While they can maintain consistent depth and rate, their setup time and risk of CPR interruption can offset potential benefits if not deployed by trained teams.
Over-the-head compressions are particularly useful for single rescuers or confined-space resuscitations (e.g., in ambulances or aircraft), allowing the provider to alternate between compressions and ventilation efficiently.
Heel or foot compressions have limited evidence and are only considered when manual hand compressions are not possible.
Takeaway
- Manual CPR remains the benchmark.
- Mechanical devices may serve as adjuncts in logistically complex or high-risk settings.
- Alternative rescuer positions (like over-the-head compressions) can enhance efficiency when manpower or space is limited.
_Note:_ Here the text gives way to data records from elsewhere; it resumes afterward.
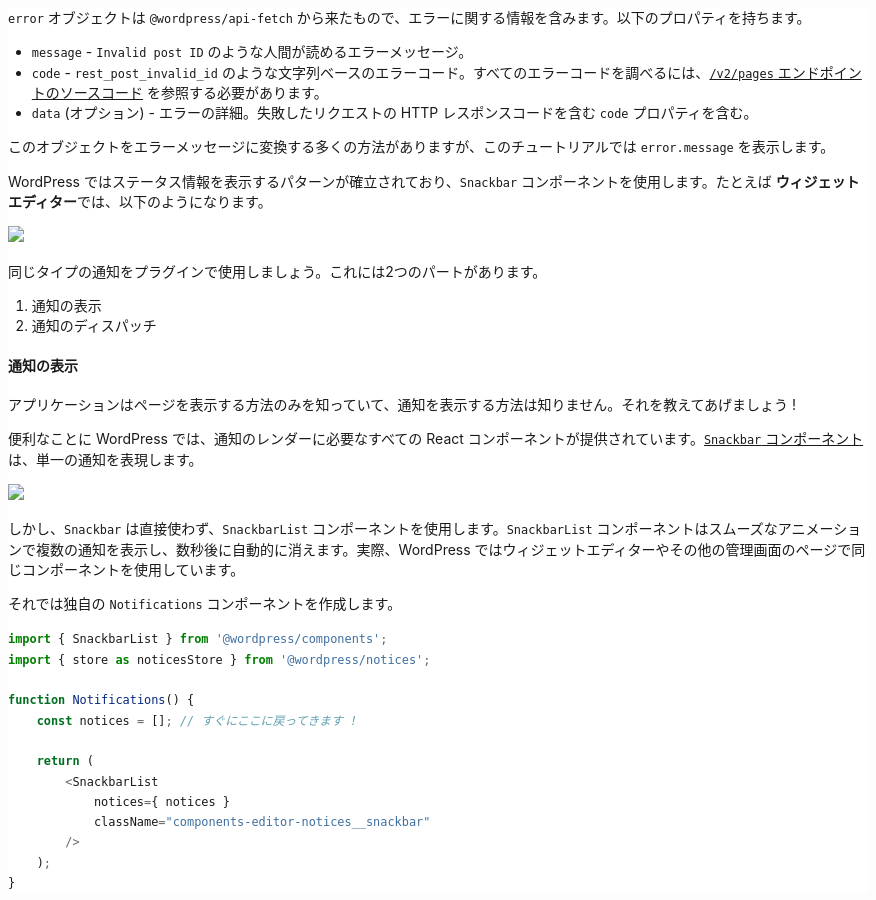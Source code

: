 
`error` オブジェクトは `@wordpress/api-fetch` から来たもので、エラーに関する情報を含みます。以下のプロパティを持ちます。


* `message` - `Invalid post ID` のような人間が読めるエラーメッセージ。
* `code` - `rest_post_invalid_id` のような文字列ベースのエラーコード。すべてのエラーコードを調べるには、[`/v2/pages` エンドポイントのソースコード](https://github.com/WordPress/wordpress-develop/blob/2648a5f984b8abf06872151898e3a61d3458a628/src/wp-includes/rest-api/endpoints/class-wp-rest-revisions-controller.php#L226-L230) を参照する必要があります。
* `data` (オプション) - エラーの詳細。失敗したリクエストの HTTP レスポンスコードを含む `code` プロパティを含む。


このオブジェクトをエラーメッセージに変換する多くの方法がありますが、このチュートリアルでは `error.message` を表示します。


WordPress ではステータス情報を表示するパターンが確立されており、`Snackbar` コンポーネントを使用します。たとえば **ウィジェットエディター**では、以下のようになります。

![](https://raw.githubusercontent.com/WordPress/gutenberg/HEAD/docs/how-to-guides/data-basics/media/delete-button/snackbar-example.png)


同じタイプの通知をプラグインで使用しましょう。これには2つのパートがあります。


1. 通知の表示
2. 通知のディスパッチ


#### 通知の表示


アプリケーションはページを表示する方法のみを知っていて、通知を表示する方法は知りません。それを教えてあげましょう !


便利なことに WordPress では、通知のレンダーに必要なすべての React コンポーネントが提供されています。[`Snackbar` コンポーネント](https://wordpress.github.io/gutenberg/?path=/story/components-snackbar--default)は、単一の通知を表現します。

![](https://raw.githubusercontent.com/WordPress/gutenberg/HEAD/docs/how-to-guides/data-basics/media/delete-button/snackbar.png)


しかし、`Snackbar` は直接使わず、`SnackbarList` コンポーネントを使用します。`SnackbarList` コンポーネントはスムーズなアニメーションで複数の通知を表示し、数秒後に自動的に消えます。実際、WordPress ではウィジェットエディターやその他の管理画面のページで同じコンポーネントを使用しています。


それでは独自の `Notifications` コンポーネントを作成します。


```js
import { SnackbarList } from '@wordpress/components';
import { store as noticesStore } from '@wordpress/notices';

function Notifications() {
	const notices = []; // すぐにここに戻ってきます !

	return (
		<SnackbarList
			notices={ notices }
			className="components-editor-notices__snackbar"
		/>
	);
}
```


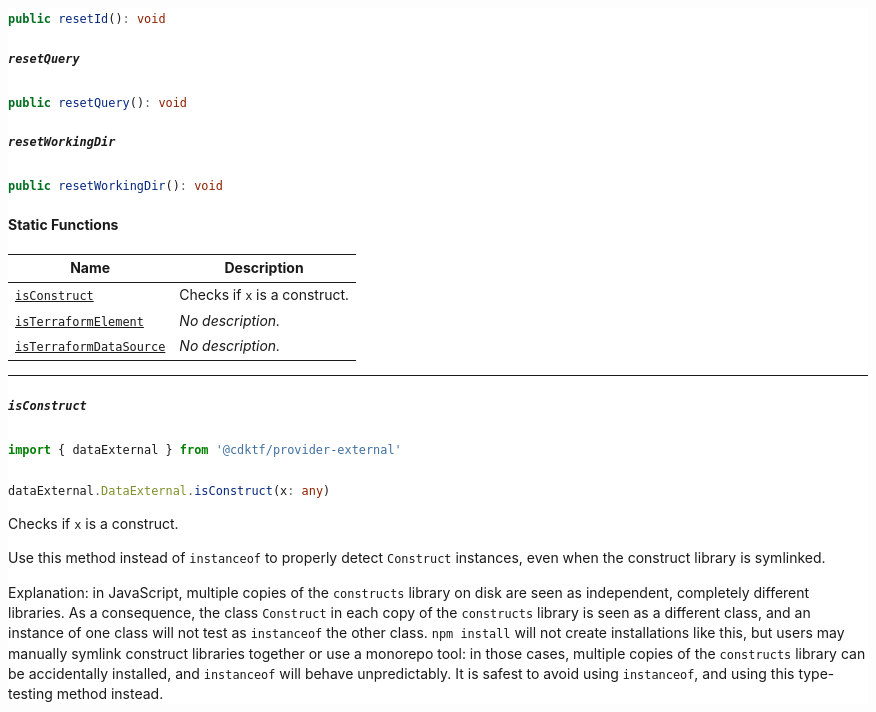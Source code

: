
 ```typescript
public resetId(): void
```

##### `resetQuery` <a name="resetQuery" id="@cdktf/provider-external.dataExternal.DataExternal.resetQuery"></a>

```typescript
public resetQuery(): void
```

##### `resetWorkingDir` <a name="resetWorkingDir" id="@cdktf/provider-external.dataExternal.DataExternal.resetWorkingDir"></a>

```typescript
public resetWorkingDir(): void
```

#### Static Functions <a name="Static Functions" id="Static Functions"></a>

| **Name** | **Description** |
| --- | --- |
| <code><a href="#@cdktf/provider-external.dataExternal.DataExternal.isConstruct">isConstruct</a></code> | Checks if `x` is a construct. |
| <code><a href="#@cdktf/provider-external.dataExternal.DataExternal.isTerraformElement">isTerraformElement</a></code> | *No description.* |
| <code><a href="#@cdktf/provider-external.dataExternal.DataExternal.isTerraformDataSource">isTerraformDataSource</a></code> | *No description.* |

---

##### `isConstruct` <a name="isConstruct" id="@cdktf/provider-external.dataExternal.DataExternal.isConstruct"></a>

```typescript
import { dataExternal } from '@cdktf/provider-external'

dataExternal.DataExternal.isConstruct(x: any)
```

Checks if `x` is a construct.

Use this method instead of `instanceof` to properly detect `Construct`
instances, even when the construct library is symlinked.

Explanation: in JavaScript, multiple copies of the `constructs` library on
disk are seen as independent, completely different libraries. As a
consequence, the class `Construct` in each copy of the `constructs` library
is seen as a different class, and an instance of one class will not test as
`instanceof` the other class. `npm install` will not create installations
like this, but users may manually symlink construct libraries together or
use a monorepo tool: in those cases, multiple copies of the `constructs`
library can be accidentally installed, and `instanceof` will behave
unpredictably. It is safest to avoid using `instanceof`, and using
this type-testing method instead.
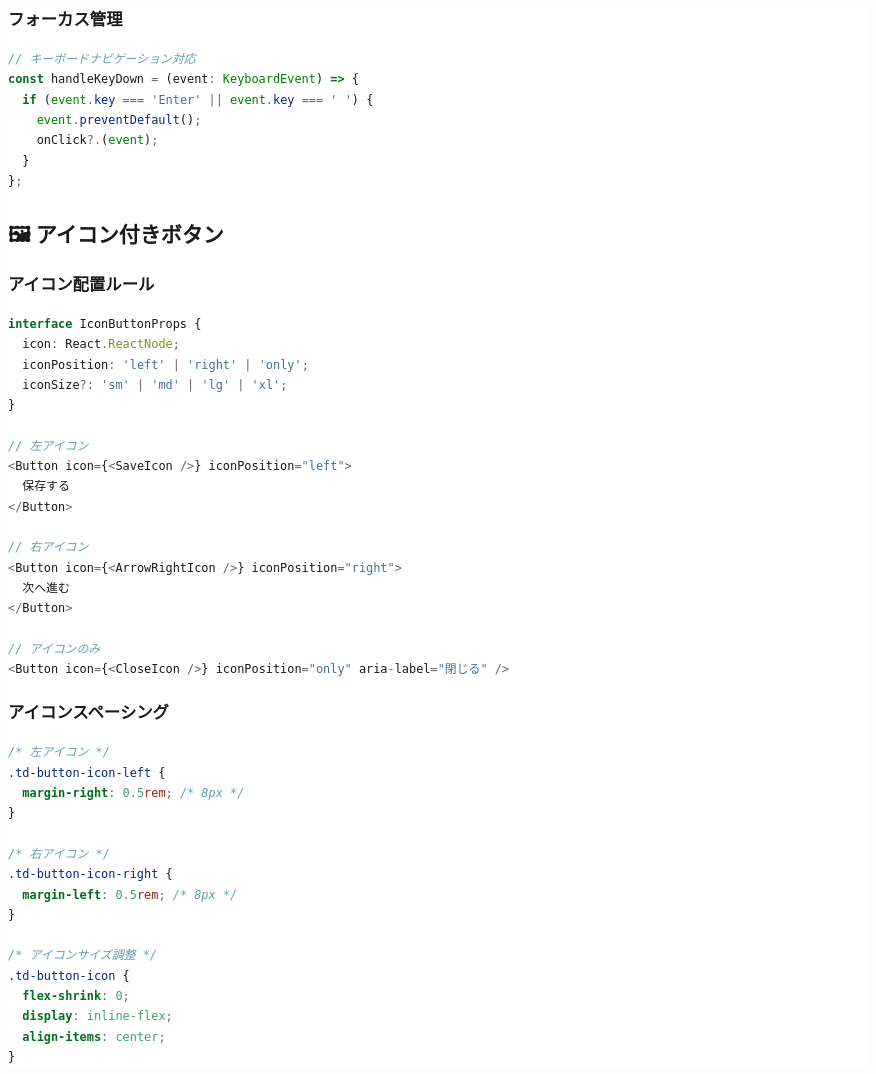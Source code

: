 ### フォーカス管理
```typescript
// キーボードナビゲーション対応
const handleKeyDown = (event: KeyboardEvent) => {
  if (event.key === 'Enter' || event.key === ' ') {
    event.preventDefault();
    onClick?.(event);
  }
};
```

## 🖼️ アイコン付きボタン

### アイコン配置ルール
```typescript
interface IconButtonProps {
  icon: React.ReactNode;
  iconPosition: 'left' | 'right' | 'only';
  iconSize?: 'sm' | 'md' | 'lg' | 'xl';
}

// 左アイコン
<Button icon={<SaveIcon />} iconPosition="left">
  保存する
</Button>

// 右アイコン
<Button icon={<ArrowRightIcon />} iconPosition="right">
  次へ進む
</Button>

// アイコンのみ
<Button icon={<CloseIcon />} iconPosition="only" aria-label="閉じる" />
```

### アイコンスペーシング
```css
/* 左アイコン */
.td-button-icon-left {
  margin-right: 0.5rem; /* 8px */
}

/* 右アイコン */
.td-button-icon-right {
  margin-left: 0.5rem; /* 8px */
}

/* アイコンサイズ調整 */
.td-button-icon {
  flex-shrink: 0;
  display: inline-flex;
  align-items: center;
}
```

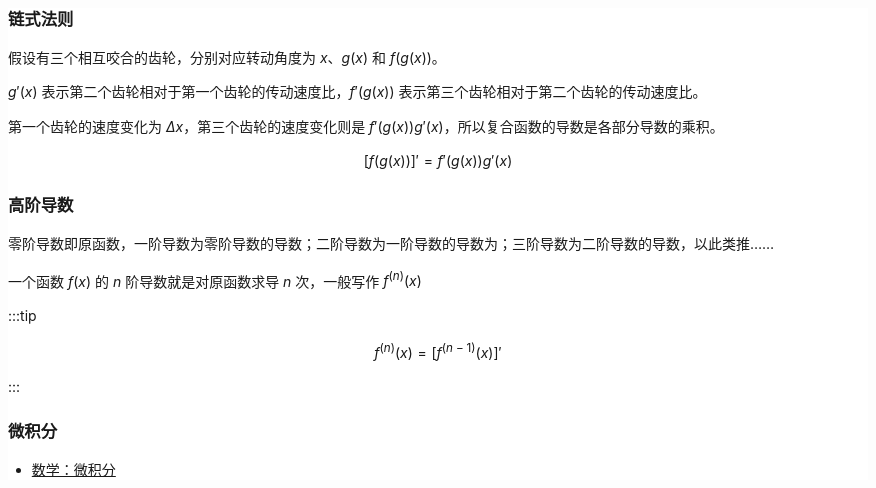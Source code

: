 ### 链式法则

假设有三个相互咬合的齿轮，分别对应转动角度为 $x$、$g(x)$ 和 $f(g(x))$。

$g'(x)$ 表示第二个齿轮相对于第一个齿轮的传动速度比，$f'(g(x))$ 表示第三个齿轮相对于第二个齿轮的传动速度比。

第一个齿轮的速度变化为 $\Delta x$，第三个齿轮的速度变化则是 $f'(g(x))g'(x)$，所以复合函数的导数是各部分导数的乘积。

$$
[f(g(x))]'=f'(g(x))g'(x)
$$

### 高阶导数

零阶导数即原函数，一阶导数为零阶导数的导数；二阶导数为一阶导数的导数为；三阶导数为二阶导数的导数，以此类推……

一个函数 $f(x)$ 的 $n$ 阶导数就是对原函数求导 $n$ 次，一般写作 $f^{(n)}(x)$

:::tip

$$
f^{(n)}(x)=[f^{(n-1)}(x)]'
$$

:::

### 微积分

- [数学：微积分](/blog/calculus)

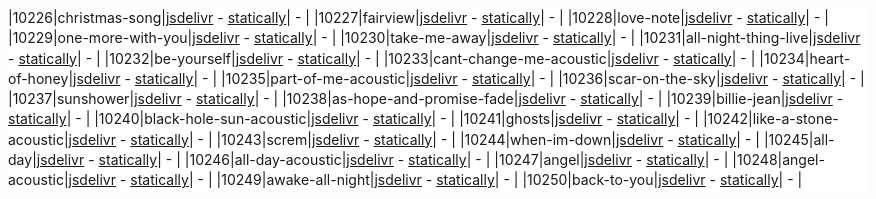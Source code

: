 |10226|christmas-song|[jsdelivr](https://cdn.jsdelivr.net/gh/dbchord/c5-1-3/10001-15000/10001-10500/christmas-song.webp) - [statically](https://cdn.statically.io/gh/dbchord/c5-1-3/i/10001-15000/10001-10500/christmas-song.webp)| - |
|10227|fairview|[jsdelivr](https://cdn.jsdelivr.net/gh/dbchord/c5-1-3/10001-15000/10001-10500/fairview.webp) - [statically](https://cdn.statically.io/gh/dbchord/c5-1-3/i/10001-15000/10001-10500/fairview.webp)| - |
|10228|love-note|[jsdelivr](https://cdn.jsdelivr.net/gh/dbchord/c5-1-3/10001-15000/10001-10500/love-note.webp) - [statically](https://cdn.statically.io/gh/dbchord/c5-1-3/i/10001-15000/10001-10500/love-note.webp)| - |
|10229|one-more-with-you|[jsdelivr](https://cdn.jsdelivr.net/gh/dbchord/c5-1-3/10001-15000/10001-10500/one-more-with-you.webp) - [statically](https://cdn.statically.io/gh/dbchord/c5-1-3/i/10001-15000/10001-10500/one-more-with-you.webp)| - |
|10230|take-me-away|[jsdelivr](https://cdn.jsdelivr.net/gh/dbchord/c5-1-3/10001-15000/10001-10500/take-me-away.webp) - [statically](https://cdn.statically.io/gh/dbchord/c5-1-3/i/10001-15000/10001-10500/take-me-away.webp)| - |
|10231|all-night-thing-live|[jsdelivr](https://cdn.jsdelivr.net/gh/dbchord/c5-1-3/10001-15000/10001-10500/all-night-thing-live.webp) - [statically](https://cdn.statically.io/gh/dbchord/c5-1-3/i/10001-15000/10001-10500/all-night-thing-live.webp)| - |
|10232|be-yourself|[jsdelivr](https://cdn.jsdelivr.net/gh/dbchord/c5-1-3/10001-15000/10001-10500/be-yourself.webp) - [statically](https://cdn.statically.io/gh/dbchord/c5-1-3/i/10001-15000/10001-10500/be-yourself.webp)| - |
|10233|cant-change-me-acoustic|[jsdelivr](https://cdn.jsdelivr.net/gh/dbchord/c5-1-3/10001-15000/10001-10500/cant-change-me-acoustic.webp) - [statically](https://cdn.statically.io/gh/dbchord/c5-1-3/i/10001-15000/10001-10500/cant-change-me-acoustic.webp)| - |
|10234|heart-of-honey|[jsdelivr](https://cdn.jsdelivr.net/gh/dbchord/c5-1-3/10001-15000/10001-10500/heart-of-honey.webp) - [statically](https://cdn.statically.io/gh/dbchord/c5-1-3/i/10001-15000/10001-10500/heart-of-honey.webp)| - |
|10235|part-of-me-acoustic|[jsdelivr](https://cdn.jsdelivr.net/gh/dbchord/c5-1-3/10001-15000/10001-10500/part-of-me-acoustic.webp) - [statically](https://cdn.statically.io/gh/dbchord/c5-1-3/i/10001-15000/10001-10500/part-of-me-acoustic.webp)| - |
|10236|scar-on-the-sky|[jsdelivr](https://cdn.jsdelivr.net/gh/dbchord/c5-1-3/10001-15000/10001-10500/scar-on-the-sky.webp) - [statically](https://cdn.statically.io/gh/dbchord/c5-1-3/i/10001-15000/10001-10500/scar-on-the-sky.webp)| - |
|10237|sunshower|[jsdelivr](https://cdn.jsdelivr.net/gh/dbchord/c5-1-3/10001-15000/10001-10500/sunshower.webp) - [statically](https://cdn.statically.io/gh/dbchord/c5-1-3/i/10001-15000/10001-10500/sunshower.webp)| - |
|10238|as-hope-and-promise-fade|[jsdelivr](https://cdn.jsdelivr.net/gh/dbchord/c5-1-3/10001-15000/10001-10500/as-hope-and-promise-fade.webp) - [statically](https://cdn.statically.io/gh/dbchord/c5-1-3/i/10001-15000/10001-10500/as-hope-and-promise-fade.webp)| - |
|10239|billie-jean|[jsdelivr](https://cdn.jsdelivr.net/gh/dbchord/c5-1-3/10001-15000/10001-10500/billie-jean.webp) - [statically](https://cdn.statically.io/gh/dbchord/c5-1-3/i/10001-15000/10001-10500/billie-jean.webp)| - |
|10240|black-hole-sun-acoustic|[jsdelivr](https://cdn.jsdelivr.net/gh/dbchord/c5-1-3/10001-15000/10001-10500/black-hole-sun-acoustic.webp) - [statically](https://cdn.statically.io/gh/dbchord/c5-1-3/i/10001-15000/10001-10500/black-hole-sun-acoustic.webp)| - |
|10241|ghosts|[jsdelivr](https://cdn.jsdelivr.net/gh/dbchord/c5-1-3/10001-15000/10001-10500/ghosts.webp) - [statically](https://cdn.statically.io/gh/dbchord/c5-1-3/i/10001-15000/10001-10500/ghosts.webp)| - |
|10242|like-a-stone-acoustic|[jsdelivr](https://cdn.jsdelivr.net/gh/dbchord/c5-1-3/10001-15000/10001-10500/like-a-stone-acoustic.webp) - [statically](https://cdn.statically.io/gh/dbchord/c5-1-3/i/10001-15000/10001-10500/like-a-stone-acoustic.webp)| - |
|10243|screm|[jsdelivr](https://cdn.jsdelivr.net/gh/dbchord/c5-1-3/10001-15000/10001-10500/screm.webp) - [statically](https://cdn.statically.io/gh/dbchord/c5-1-3/i/10001-15000/10001-10500/screm.webp)| - |
|10244|when-im-down|[jsdelivr](https://cdn.jsdelivr.net/gh/dbchord/c5-1-3/10001-15000/10001-10500/when-im-down.webp) - [statically](https://cdn.statically.io/gh/dbchord/c5-1-3/i/10001-15000/10001-10500/when-im-down.webp)| - |
|10245|all-day|[jsdelivr](https://cdn.jsdelivr.net/gh/dbchord/c5-1-3/10001-15000/10001-10500/all-day.webp) - [statically](https://cdn.statically.io/gh/dbchord/c5-1-3/i/10001-15000/10001-10500/all-day.webp)| - |
|10246|all-day-acoustic|[jsdelivr](https://cdn.jsdelivr.net/gh/dbchord/c5-1-3/10001-15000/10001-10500/all-day-acoustic.webp) - [statically](https://cdn.statically.io/gh/dbchord/c5-1-3/i/10001-15000/10001-10500/all-day-acoustic.webp)| - |
|10247|angel|[jsdelivr](https://cdn.jsdelivr.net/gh/dbchord/c5-1-3/10001-15000/10001-10500/angel.webp) - [statically](https://cdn.statically.io/gh/dbchord/c5-1-3/i/10001-15000/10001-10500/angel.webp)| - |
|10248|angel-acoustic|[jsdelivr](https://cdn.jsdelivr.net/gh/dbchord/c5-1-3/10001-15000/10001-10500/angel-acoustic.webp) - [statically](https://cdn.statically.io/gh/dbchord/c5-1-3/i/10001-15000/10001-10500/angel-acoustic.webp)| - |
|10249|awake-all-night|[jsdelivr](https://cdn.jsdelivr.net/gh/dbchord/c5-1-3/10001-15000/10001-10500/awake-all-night.webp) - [statically](https://cdn.statically.io/gh/dbchord/c5-1-3/i/10001-15000/10001-10500/awake-all-night.webp)| - |
|10250|back-to-you|[jsdelivr](https://cdn.jsdelivr.net/gh/dbchord/c5-1-3/10001-15000/10001-10500/back-to-you.webp) - [statically](https://cdn.statically.io/gh/dbchord/c5-1-3/i/10001-15000/10001-10500/back-to-you.webp)| - |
- Training and proficiency are critical — these methods are only effective if applied correctly without interrupting compressions.
Why These Updates Matter
Each year, more than 356,000 out-of-hospital cardiac arrests occur in the U.S., yet survival remains near 10%.
The 2025 guidelines underscore that systems integration, quality improvement, and public access training are key to closing this gap.
By mastering these new evidence-based standards, healthcare providers can significantly enhance patient outcomes — both in-hospital and prehospital.